I’ve often thought that mere words are rendered hollow at times like this, but each of your words above has power. Keep writing, dear.
So Much Love,
Carol
Seriously, you big nut! Don’t read me at work! You never know what you’ll find here: guffaw-worthy shenanigans or gut-wrenching yikes. Either way, people will stare at you!
There are amazingly a lot of words I dig up out of this experience; sometimes I think I could write about mold spores with a fair amount of dedication. But this is one which seems to generate a lot.

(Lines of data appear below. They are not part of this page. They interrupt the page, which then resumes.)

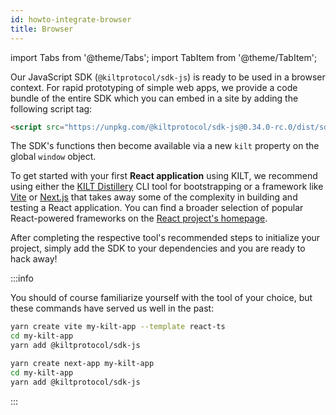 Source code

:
 ```yaml
---
id: howto-integrate-browser
title: Browser
---
```


import Tabs from '@theme/Tabs';
import TabItem from '@theme/TabItem';

Our JavaScript SDK (`@kiltprotocol/sdk-js`) is ready to be used in a browser context. For rapid prototyping of simple web apps, we provide a code bundle of the entire SDK which you can embed in a site by adding the following script tag:

```html
<script src="https://unpkg.com/@kiltprotocol/sdk-js@0.34.0-rc.0/dist/sdk-js.min.umd.js"></script>
```

The SDK's functions then become available via a new `kilt` property on the global `window` object.

To get started with your first **React application** using KILT, we recommend using either the [KILT Distillery](./03_distillery.md) CLI tool for bootstrapping or a framework like [Vite](https://vitejs.dev) or [Next.js](https://nextjs.org) that takes away some of the complexity in building and testing a React application. You can find a broader selection of popular React-powered frameworks on the [React project's homepage](https://react.dev/learn/start-a-new-react-project).

After completing the respective tool's recommended steps to initialize your project, simply add the SDK to your dependencies and you are ready to hack away!

:::info

You should of course familiarize yourself with the tool of your choice, but these commands have served us well in the past:
<Tabs groupId="vite-nextjs">
<TabItem value="vite" label="Vite" default>

```bash
yarn create vite my-kilt-app --template react-ts
cd my-kilt-app
yarn add @kiltprotocol/sdk-js
```

</TabItem>
<TabItem value="nextJS" label="NextJS">

```bash
yarn create next-app my-kilt-app
cd my-kilt-app
yarn add @kiltprotocol/sdk-js
```

</TabItem>
</Tabs>

:::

Got back from the oncologist today; all seems to point to what we kind of knew anyway–more cancer. I’ll explain in my next post, if I find the time. But be assured that just because Dad’s health sucks, he insists “We’re good, so that’s good.”
He loves you guys and thinks about you often, I”m sure you realize this every time he sends another stack of books. For my part, I read the ones you sent me and love them. Now I just need to find the time between appointments to paper the publishing universe with blankets of essays. Who knows? One of them just might pick one up someday.